(Work required):
The response should be exactly the number of lines in the material below that contain the word "langle".

(Material for this exercise):

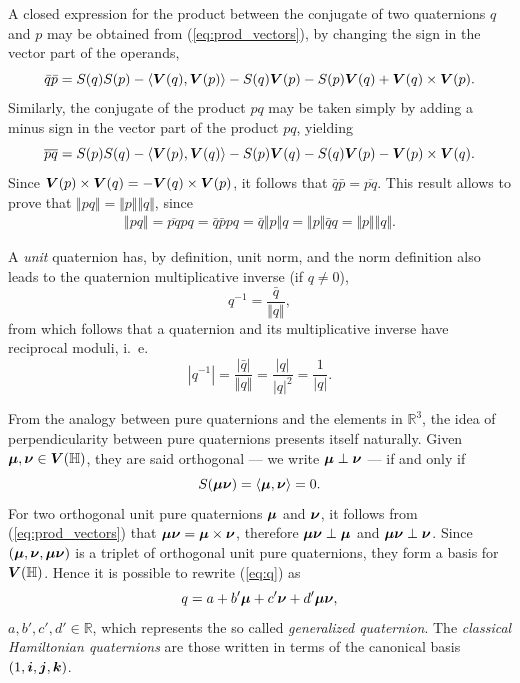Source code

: A closed expression for the product between the conjugate of two quaternions $q$ and $p$ may be obtained from (\ref{eq:prod_vectors}), by changing the sign in the vector part of the operands,
\begin{equation}
\bar{q} \bar{p} = S(q)S(p) - \langle\boldsymbol{V}(q), \boldsymbol{V}(p)\rangle
- S(q) \boldsymbol{V}(p) - S(p)\boldsymbol{V}(q) + \boldsymbol{V}(q) \times \boldsymbol{V}(p).
\end{equation}
Similarly, the conjugate of the product $pq$ may be taken simply by adding a minus sign in the vector part of the product $pq$, yielding
\begin{equation}
\overline{p q} = S(p)S(q) - \langle\boldsymbol{V}(p), \boldsymbol{V}(q)\rangle
- S(p) \boldsymbol{V}(q) - S(q)\boldsymbol{V}(p) - \boldsymbol{V}(p) \times \boldsymbol{V}(q).
\end{equation}
Since $\boldsymbol{V}(p) \times \boldsymbol{V}(q) = - \boldsymbol{V}(q) \times \boldsymbol{V}(p)$, it follows that $\bar{q} \bar{p} = \overline{p q}$. This result allows to prove that $\Vert p q \Vert = \Vert p \Vert \Vert q \Vert$, since
\begin{equation}
\label{eq:normproduct}
\begin{aligned}
    \Vert pq \Vert = \overline{pq} pq = \bar{q} \bar{p} p q = \bar{q} \Vert p \Vert q = \Vert p \Vert \bar{q} q =
    \Vert p \Vert \Vert q \Vert.
\end{aligned}
\end{equation}

A \textit{unit} quaternion has, by definition, unit norm, and the norm definition also leads to the quaternion multiplicative inverse (if $q \neq 0$),
\begin{equation}
    q^{-1} = \frac{\bar{q}}{\Vert q \Vert},
\end{equation}
from which follows that a quaternion and its multiplicative inverse have reciprocal moduli, i.~e.
\begin{equation}
    \label{eq:reciprocalmoduli}
    |q^{-1}| = \frac{|\bar{q}|}{\Vert q \Vert} =
    \frac{|q|}{|q|^2}=
    \frac{1}{|q|}.
\end{equation}

From the analogy between pure quaternions and the elements in $ \mathbb{R}^3 $, the idea of perpendicularity between pure quaternions presents itself naturally. Given $ \boldsymbol{\mu},  \boldsymbol{\nu} \in \boldsymbol{V}(\mathbb{H})$, they are said orthogonal --- we write $ \boldsymbol{\mu} \perp \boldsymbol{\nu} $ --- if and only if
\begin{equation}
    S(\boldsymbol{\mu} \boldsymbol{\nu}) = \langle \boldsymbol{\mu}, \boldsymbol{\nu} \rangle = 0.
\end{equation}
For two orthogonal unit pure quaternions $ \boldsymbol{\mu} $ and $ \boldsymbol{\nu} $, it follows from (\ref{eq:prod_vectors}) that $ \boldsymbol{\mu} \boldsymbol{\nu}  = \boldsymbol{\mu} \times \boldsymbol{\nu}$, therefore $ \boldsymbol{\mu} \boldsymbol{\nu} \perp \boldsymbol{\mu} $ and $ \boldsymbol{\mu} \boldsymbol{\nu} \perp \boldsymbol{\nu} $. Since $ (\boldsymbol{\mu}, \boldsymbol{\nu}, \boldsymbol{\mu} \boldsymbol{\nu}) $ is a triplet of orthogonal unit pure quaternions, they form a basis for $ \boldsymbol{V} (\mathbb{H}) $. Hence it is possible to rewrite (\ref{eq:q}) as
\begin{equation}
    \label{eq:quat_generalizado}
    q = a + b'\boldsymbol{\mu} + c'\boldsymbol{\nu} + d'\boldsymbol{\mu} \boldsymbol{\nu},
\end{equation}
$a, b', c', d' \in \mathbb{R}$,
which represents the so called \emph{generalized quaternion}. The \emph{classical Hamiltonian quaternions} are those written in terms of the canonical basis $ (1, \boldsymbol{i}, \boldsymbol{j}, \boldsymbol{k}) $.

(Task response):
3